About this exercise:
Exactly the lines below from the one with "Python Script for" up to and including the one with "writing the data" make up the answer, with nothing else added.

Working data:
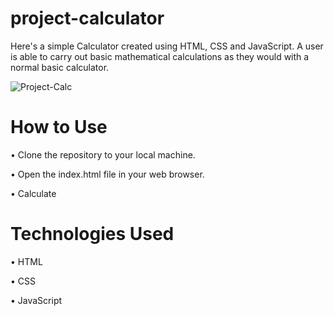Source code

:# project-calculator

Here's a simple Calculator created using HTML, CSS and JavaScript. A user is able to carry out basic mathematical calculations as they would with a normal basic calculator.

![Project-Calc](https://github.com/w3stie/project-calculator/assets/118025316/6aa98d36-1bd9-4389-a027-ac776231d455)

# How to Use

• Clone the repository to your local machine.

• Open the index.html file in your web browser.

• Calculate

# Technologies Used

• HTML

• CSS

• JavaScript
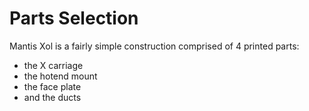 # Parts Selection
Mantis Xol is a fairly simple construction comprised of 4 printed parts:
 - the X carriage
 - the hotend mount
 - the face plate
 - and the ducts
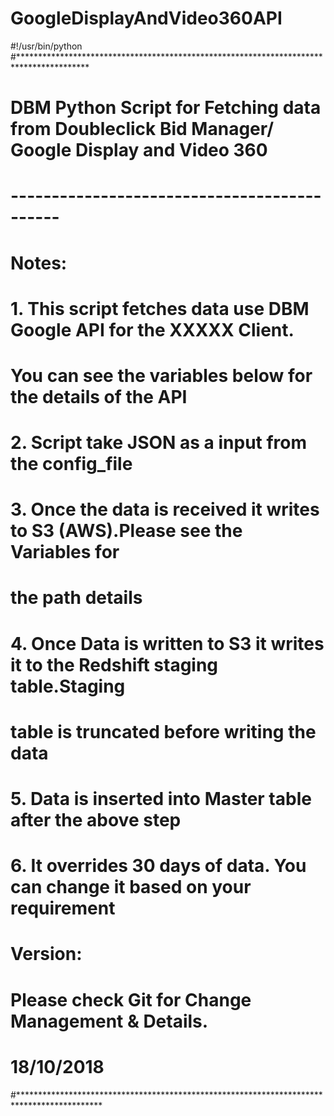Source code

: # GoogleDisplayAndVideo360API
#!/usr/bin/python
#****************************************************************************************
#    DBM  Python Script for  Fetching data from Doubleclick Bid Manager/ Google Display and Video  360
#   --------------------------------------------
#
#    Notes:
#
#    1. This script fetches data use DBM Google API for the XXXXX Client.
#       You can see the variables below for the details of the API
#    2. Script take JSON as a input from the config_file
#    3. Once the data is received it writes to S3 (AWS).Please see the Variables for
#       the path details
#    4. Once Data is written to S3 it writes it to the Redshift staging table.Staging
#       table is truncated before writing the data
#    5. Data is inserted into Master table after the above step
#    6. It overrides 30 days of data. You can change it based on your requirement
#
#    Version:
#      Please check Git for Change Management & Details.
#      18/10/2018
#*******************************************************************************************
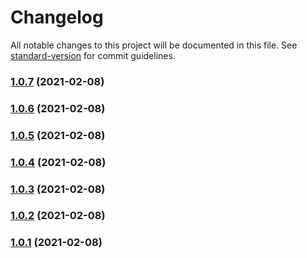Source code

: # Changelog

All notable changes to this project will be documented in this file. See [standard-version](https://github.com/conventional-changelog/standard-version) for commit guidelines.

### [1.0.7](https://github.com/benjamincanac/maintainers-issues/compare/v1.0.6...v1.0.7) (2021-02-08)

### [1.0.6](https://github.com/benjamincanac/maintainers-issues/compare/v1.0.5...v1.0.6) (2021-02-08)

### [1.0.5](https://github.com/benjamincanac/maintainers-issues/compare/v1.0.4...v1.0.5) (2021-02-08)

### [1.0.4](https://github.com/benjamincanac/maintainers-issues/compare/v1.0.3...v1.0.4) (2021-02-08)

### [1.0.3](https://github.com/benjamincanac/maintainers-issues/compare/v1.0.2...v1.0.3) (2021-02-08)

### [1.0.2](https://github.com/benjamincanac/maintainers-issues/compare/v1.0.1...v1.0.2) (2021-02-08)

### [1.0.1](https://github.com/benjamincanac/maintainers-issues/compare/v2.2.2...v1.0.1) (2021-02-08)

Answer section:
#    DBM  Python Script for  Fetching data from Doubleclick Bid Manager/ Google Display and Video  360
#   --------------------------------------------
#
#    Notes:
#
#    1. This script fetches data use DBM Google API for the XXXXX Client.
#       You can see the variables below for the details of the API
#    2. Script take JSON as a input from the config_file
#    3. Once the data is received it writes to S3 (AWS).Please see the Variables for
#       the path details
#    4. Once Data is written to S3 it writes it to the Redshift staging table.Staging
#       table is truncated before writing the data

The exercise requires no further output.